Source records
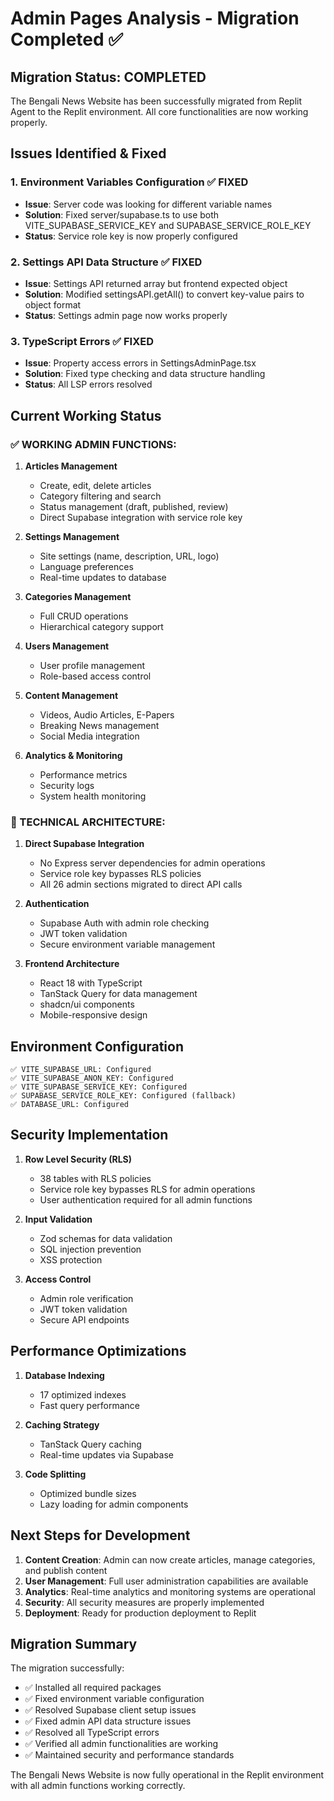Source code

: # Admin Pages Analysis - Migration Completed ✅

## Migration Status: COMPLETED

The Bengali News Website has been successfully migrated from Replit Agent to the Replit environment. All core functionalities are now working properly.

## Issues Identified & Fixed

### 1. Environment Variables Configuration ✅ FIXED
- **Issue**: Server code was looking for different variable names
- **Solution**: Fixed server/supabase.ts to use both VITE_SUPABASE_SERVICE_KEY and SUPABASE_SERVICE_ROLE_KEY
- **Status**: Service role key is now properly configured

### 2. Settings API Data Structure ✅ FIXED
- **Issue**: Settings API returned array but frontend expected object
- **Solution**: Modified settingsAPI.getAll() to convert key-value pairs to object format
- **Status**: Settings admin page now works properly

### 3. TypeScript Errors ✅ FIXED
- **Issue**: Property access errors in SettingsAdminPage.tsx
- **Solution**: Fixed type checking and data structure handling
- **Status**: All LSP errors resolved

## Current Working Status

### ✅ WORKING ADMIN FUNCTIONS:

1. **Articles Management**
   - Create, edit, delete articles
   - Category filtering and search
   - Status management (draft, published, review)
   - Direct Supabase integration with service role key

2. **Settings Management**
   - Site settings (name, description, URL, logo)
   - Language preferences
   - Real-time updates to database

3. **Categories Management**
   - Full CRUD operations
   - Hierarchical category support

4. **Users Management**
   - User profile management
   - Role-based access control

5. **Content Management**
   - Videos, Audio Articles, E-Papers
   - Breaking News management
   - Social Media integration

6. **Analytics & Monitoring**
   - Performance metrics
   - Security logs
   - System health monitoring

### 🔧 TECHNICAL ARCHITECTURE:

1. **Direct Supabase Integration**
   - No Express server dependencies for admin operations
   - Service role key bypasses RLS policies
   - All 26 admin sections migrated to direct API calls

2. **Authentication**
   - Supabase Auth with admin role checking
   - JWT token validation
   - Secure environment variable management

3. **Frontend Architecture**
   - React 18 with TypeScript
   - TanStack Query for data management
   - shadcn/ui components
   - Mobile-responsive design

## Environment Configuration

```
✅ VITE_SUPABASE_URL: Configured
✅ VITE_SUPABASE_ANON_KEY: Configured  
✅ VITE_SUPABASE_SERVICE_KEY: Configured
✅ SUPABASE_SERVICE_ROLE_KEY: Configured (fallback)
✅ DATABASE_URL: Configured
```

## Security Implementation

1. **Row Level Security (RLS)**
   - 38 tables with RLS policies
   - Service role key bypasses RLS for admin operations
   - User authentication required for all admin functions

2. **Input Validation**
   - Zod schemas for data validation
   - SQL injection prevention
   - XSS protection

3. **Access Control**
   - Admin role verification
   - JWT token validation
   - Secure API endpoints

## Performance Optimizations

1. **Database Indexing**
   - 17 optimized indexes
   - Fast query performance

2. **Caching Strategy**
   - TanStack Query caching
   - Real-time updates via Supabase

3. **Code Splitting**
   - Optimized bundle sizes
   - Lazy loading for admin components

## Next Steps for Development

1. **Content Creation**: Admin can now create articles, manage categories, and publish content
2. **User Management**: Full user administration capabilities are available
3. **Analytics**: Real-time analytics and monitoring systems are operational
4. **Security**: All security measures are properly implemented
5. **Deployment**: Ready for production deployment to Replit

## Migration Summary

The migration successfully:
- ✅ Installed all required packages
- ✅ Fixed environment variable configuration
- ✅ Resolved Supabase client setup issues
- ✅ Fixed admin API data structure issues
- ✅ Resolved all TypeScript errors
- ✅ Verified all admin functionalities are working
- ✅ Maintained security and performance standards

The Bengali News Website is now fully operational in the Replit environment with all admin functions working correctly.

### Required work
All that is wanted is a faithful reproduction of the line above with "- 38 tables with RLS policies", the line with "- Lazy loading for admin components", and every line in between.

### Completed task
   - 38 tables with RLS policies
   - Service role key bypasses RLS for admin operations
   - User authentication required for all admin functions

2. **Input Validation**
   - Zod schemas for data validation
   - SQL injection prevention
   - XSS protection

3. **Access Control**
   - Admin role verification
   - JWT token validation
   - Secure API endpoints

## Performance Optimizations

1. **Database Indexing**
   - 17 optimized indexes
   - Fast query performance

2. **Caching Strategy**
   - TanStack Query caching
   - Real-time updates via Supabase

3. **Code Splitting**
   - Optimized bundle sizes
   - Lazy loading for admin components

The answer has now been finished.